**Instructions for the task**
Retype only the lines running from the beginning of the entries below to the line with "- Skeleton shimmer", both included. Do not include pictures.

*** Opening of Given entries ***

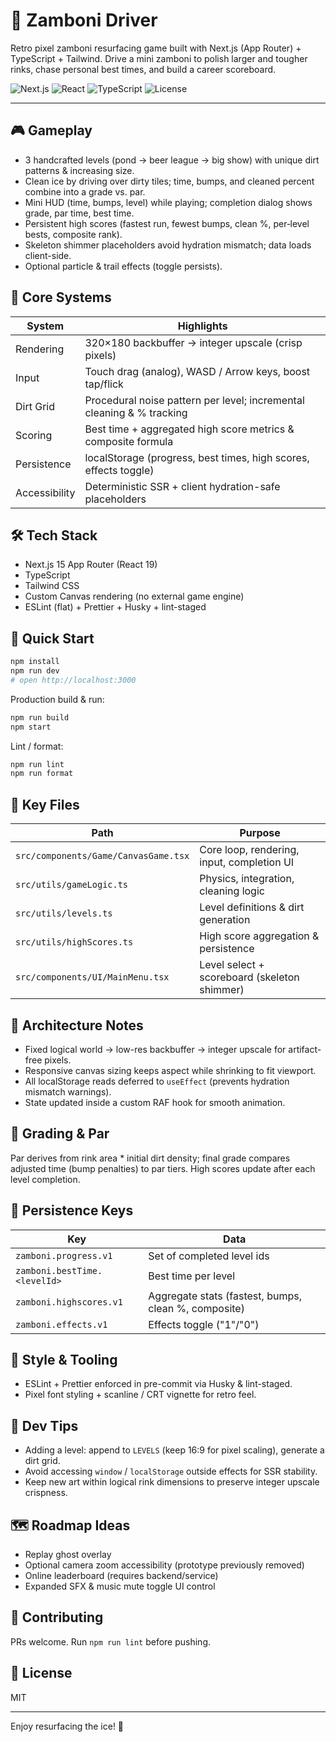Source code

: # 🧊 Zamboni Driver

Retro pixel zamboni resurfacing game built with Next.js (App Router) + TypeScript + Tailwind. Drive a mini zamboni to polish larger and tougher rinks, chase personal best times, and build a career scoreboard.

![Next.js](https://img.shields.io/badge/Next.js-15-black?style=flat&logo=next.js) ![React](https://img.shields.io/badge/React-19-61dafb?style=flat&logo=react) ![TypeScript](https://img.shields.io/badge/TypeScript-5-3178c6?style=flat&logo=typescript) ![License](https://img.shields.io/badge/License-MIT-green?style=flat)

---

## 🎮 Gameplay

- 3 handcrafted levels (pond → beer league → big show) with unique dirt patterns & increasing size.
- Clean ice by driving over dirty tiles; time, bumps, and cleaned percent combine into a grade vs. par.
- Mini HUD (time, bumps, level) while playing; completion dialog shows grade, par time, best time.
- Persistent high scores (fastest run, fewest bumps, clean %, per‑level bests, composite rank).
- Skeleton shimmer placeholders avoid hydration mismatch; data loads client-side.
- Optional particle & trail effects (toggle persists).

## 🧪 Core Systems

| System        | Highlights                                                            |
| ------------- | --------------------------------------------------------------------- |
| Rendering     | 320×180 backbuffer → integer upscale (crisp pixels)                   |
| Input         | Touch drag (analog), WASD / Arrow keys, boost tap/flick               |
| Dirt Grid     | Procedural noise pattern per level; incremental cleaning & % tracking |
| Scoring       | Best time + aggregated high score metrics & composite formula         |
| Persistence   | localStorage (progress, best times, high scores, effects toggle)      |
| Accessibility | Deterministic SSR + client hydration-safe placeholders                |

## 🛠 Tech Stack

- Next.js 15 App Router (React 19)
- TypeScript
- Tailwind CSS
- Custom Canvas rendering (no external game engine)
- ESLint (flat) + Prettier + Husky + lint-staged

## 🚀 Quick Start

```bash
npm install
npm run dev
# open http://localhost:3000
```

Production build & run:

```bash
npm run build
npm start
```

Lint / format:

```bash
npm run lint
npm run format
```

## 📁 Key Files

| Path                                 | Purpose                                      |
| ------------------------------------ | -------------------------------------------- |
| `src/components/Game/CanvasGame.tsx` | Core loop, rendering, input, completion UI   |
| `src/utils/gameLogic.ts`             | Physics, integration, cleaning logic         |
| `src/utils/levels.ts`                | Level definitions & dirt generation          |
| `src/utils/highScores.ts`            | High score aggregation & persistence         |
| `src/components/UI/MainMenu.tsx`     | Level select + scoreboard (skeleton shimmer) |

## 🧩 Architecture Notes

- Fixed logical world -> low-res backbuffer -> integer upscale for artifact-free pixels.
- Responsive canvas sizing keeps aspect while shrinking to fit viewport.
- All localStorage reads deferred to `useEffect` (prevents hydration mismatch warnings).
- State updated inside a custom RAF hook for smooth animation.

## 🏅 Grading & Par

Par derives from rink area \* initial dirt density; final grade compares adjusted time (bump penalties) to par tiers. High scores update after each level completion.

## 🔐 Persistence Keys

| Key                          | Data                                                 |
| ---------------------------- | ---------------------------------------------------- |
| `zamboni.progress.v1`        | Set of completed level ids                           |
| `zamboni.bestTime.<levelId>` | Best time per level                                  |
| `zamboni.highscores.v1`      | Aggregate stats (fastest, bumps, clean %, composite) |
| `zamboni.effects.v1`         | Effects toggle ("1"/"0")                             |

## 🧵 Style & Tooling

- ESLint + Prettier enforced in pre-commit via Husky & lint-staged.
- Pixel font styling + scanline / CRT vignette for retro feel.

## 🐞 Dev Tips

- Adding a level: append to `LEVELS` (keep 16:9 for pixel scaling), generate a dirt grid.
- Avoid accessing `window` / `localStorage` outside effects for SSR stability.
- Keep new art within logical rink dimensions to preserve integer upscale crispness.

## 🗺 Roadmap Ideas

- Replay ghost overlay
- Optional camera zoom accessibility (prototype previously removed)
- Online leaderboard (requires backend/service)
- Expanded SFX & music mute toggle UI control

## 🤝 Contributing

PRs welcome. Run `npm run lint` before pushing.

## 📄 License

MIT

---

Enjoy resurfacing the ice! 🧊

*** Close of Given entries ***

**Finished task**
Source code

: # 🧊 Zamboni Driver

Retro pixel zamboni resurfacing game built with Next.js (App Router) + TypeScript + Tailwind. Drive a mini zamboni to polish larger and tougher rinks, chase personal best times, and build a career scoreboard.

![Next.js](https://img.shields.io/badge/Next.js-15-black?style=flat&logo=next.js) ![React](https://img.shields.io/badge/React-19-61dafb?style=flat&logo=react) ![TypeScript](https://img.shields.io/badge/TypeScript-5-3178c6?style=flat&logo=typescript) ![License](https://img.shields.io/badge/License-MIT-green?style=flat)

---

## 🎮 Gameplay

- 3 handcrafted levels (pond → beer league → big show) with unique dirt patterns & increasing size.
- Clean ice by driving over dirty tiles; time, bumps, and cleaned percent combine into a grade vs. par.
- Mini HUD (time, bumps, level) while playing; completion dialog shows grade, par time, best time.
- Persistent high scores (fastest run, fewest bumps, clean %, per‑level bests, composite rank).
- Skeleton shimmer placeholders avoid hydration mismatch; data loads client-side.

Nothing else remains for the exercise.